PaaS services promise software engineers nothing less than effortless eternal happiness: a few clicks and you have ready-to-use, secure, and unlimited scalable cloud service, be it an AI, a database, or a super-exotic service. But do cloud providers deliver as promised? Is, for example, redundancy a child’s play? Redundancy is much trickier than backups. Backups are about having a copy of an application’s data for emergencies. In contrast, redundancy guarantees that the application runs 7×24. Even major disasters must not impact a solution’s stability.
In the following, we look closely at one crucial Azure service, Azure Storage Accounts. It is Microsoft’s web service for storing data such as objects respectively, blobs, or files.
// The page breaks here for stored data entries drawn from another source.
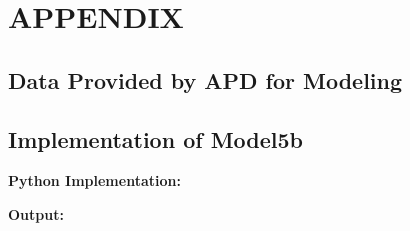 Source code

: \chapter{APPENDIX}\newpage

\section{Data Provided by APD for Modeling}



\section{Implementation of Model5b}\label{}
\textbf{Python Implementation:}


\textbf{Output:}

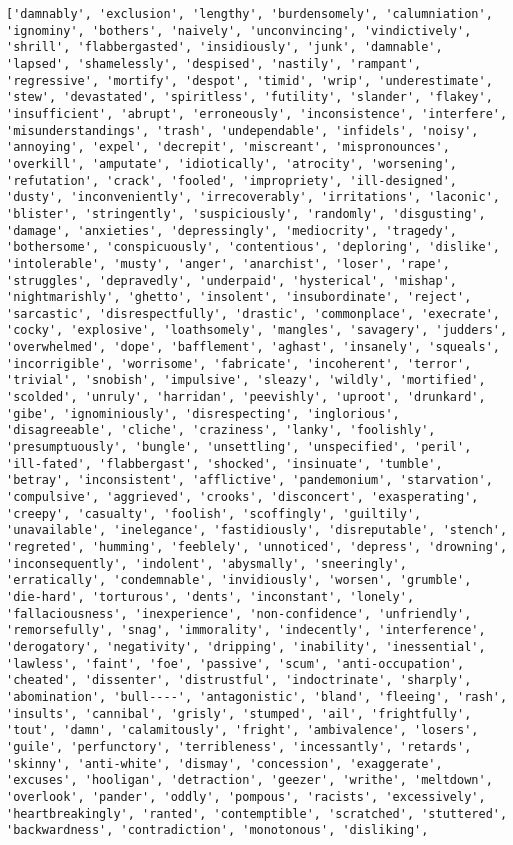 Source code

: \documentclass[11pt]{article}
\begin{document}
\begin{Verbatim}[commandchars=\\\{\}]
['damnably', 'exclusion', 'lengthy', 'burdensomely', 'calumniation', 'ignominy', 'bothers', 'naively', 'unconvincing', 'vindictively', 'shrill', 'flabbergasted', 'insidiously', 'junk', 'damnable', 'lapsed', 'shamelessly', 'despised', 'nastily', 'rampant', 'regressive', 'mortify', 'despot', 'timid', 'wrip', 'underestimate', 'stew', 'devastated', 'spiritless', 'futility', 'slander', 'flakey', 'insufficient', 'abrupt', 'erroneously', 'inconsistence', 'interfere', 'misunderstandings', 'trash', 'undependable', 'infidels', 'noisy', 'annoying', 'expel', 'decrepit', 'miscreant', 'mispronounces', 'overkill', 'amputate', 'idiotically', 'atrocity', 'worsening', 'refutation', 'crack', 'fooled', 'impropriety', 'ill-designed', 'dusty', 'inconveniently', 'irrecoverably', 'irritations', 'laconic', 'blister', 'stringently', 'suspiciously', 'randomly', 'disgusting', 'damage', 'anxieties', 'depressingly', 'mediocrity', 'tragedy', 'bothersome', 'conspicuously', 'contentious', 'deploring', 'dislike', 'intolerable', 'musty', 'anger', 'anarchist', 'loser', 'rape', 'struggles', 'depravedly', 'underpaid', 'hysterical', 'mishap', 'nightmarishly', 'ghetto', 'insolent', 'insubordinate', 'reject', 'sarcastic', 'disrespectfully', 'drastic', 'commonplace', 'execrate', 'cocky', 'explosive', 'loathsomely', 'mangles', 'savagery', 'judders', 'overwhelmed', 'dope', 'bafflement', 'aghast', 'insanely', 'squeals', 'incorrigible', 'worrisome', 'fabricate', 'incoherent', 'terror', 'trivial', 'snobish', 'impulsive', 'sleazy', 'wildly', 'mortified', 'scolded', 'unruly', 'harridan', 'peevishly', 'uproot', 'drunkard', 'gibe', 'ignominiously', 'disrespecting', 'inglorious', 'disagreeable', 'cliche', 'craziness', 'lanky', 'foolishly', 'presumptuously', 'bungle', 'unsettling', 'unspecified', 'peril', 'ill-fated', 'flabbergast', 'shocked', 'insinuate', 'tumble', 'betray', 'inconsistent', 'afflictive', 'pandemonium', 'starvation', 'compulsive', 'aggrieved', 'crooks', 'disconcert', 'exasperating', 'creepy', 'casualty', 'foolish', 'scoffingly', 'guiltily', 'unavailable', 'inelegance', 'fastidiously', 'disreputable', 'stench', 'regreted', 'humming', 'feeblely', 'unnoticed', 'depress', 'drowning', 'inconsequently', 'indolent', 'abysmally', 'sneeringly', 'erratically', 'condemnable', 'invidiously', 'worsen', 'grumble', 'die-hard', 'torturous', 'dents', 'inconstant', 'lonely', 'fallaciousness', 'inexperience', 'non-confidence', 'unfriendly', 'remorsefully', 'snag', 'immorality', 'indecently', 'interference', 'derogatory', 'negativity', 'dripping', 'inability', 'inessential', 'lawless', 'faint', 'foe', 'passive', 'scum', 'anti-occupation', 'cheated', 'dissenter', 'distrustful', 'indoctrinate', 'sharply', 'abomination', 'bull----', 'antagonistic', 'bland', 'fleeing', 'rash', 'insults', 'cannibal', 'grisly', 'stumped', 'ail', 'frightfully', 'tout', 'damn', 'calamitously', 'fright', 'ambivalence', 'losers', 'guile', 'perfunctory', 'terribleness', 'incessantly', 'retards', 'skinny', 'anti-white', 'dismay', 'concession', 'exaggerate', 'excuses', 'hooligan', 'detraction', 'geezer', 'writhe', 'meltdown', 'overlook', 'pander', 'oddly', 'pompous', 'racists', 'excessively', 'heartbreakingly', 'ranted', 'contemptible', 'scratched', 'stuttered', 'backwardness', 'contradiction', 'monotonous', 'disliking', 
\end{Verbatim}
\end{document}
We elaborate on which kind of disasters or failures the web service copes with – and how transparent it is from an application or operations perspective. Azure provides different options for configuring the recovery behavior of Storage Accounts (Figure 1), which the following paragraphs explain in more detail. Companies need specific guidelines on when to use which one – and writing such a guideline is a crucial cloud (security) architecture task.
Cloud architects have to make (up to) three redundancy-related configuration decisions:
- Should the data be replicated three times within one data center (local redundancy), or should there be a copy in three separate data centers (zone redundancy)?
- Should there be copies in a data center further away in a secondary region (geo-redundancy)? For regulatory and compliance reasons, geo-redundant copies are usually in the same jurisdiction as the original data. Azure stores, e.g., geo-redundant copies for data in Switzerland-North (greater Zurich area) in the Azure region Switzerland-West around Geneva.
- Should applications be allowed to read the geo-redundant copies if the primary region fails (“read access”)?
Figure 2 and Figure 3 illustrate the configuration options for a better understanding. The architecture in Figure 2 visualizes local redundancy. An application reads and writes data stored in one data center (A). The different copies are synchronously replicated and always in sync. If – and only if – the engineers choose the geo-redundant add-on, Azure replicates the data asynchronously to one data center in a secondary region (B). In such a case, the Storage Account can be configured to allow applications to read from the storage account in the secondary region if the first region is unavailable (C).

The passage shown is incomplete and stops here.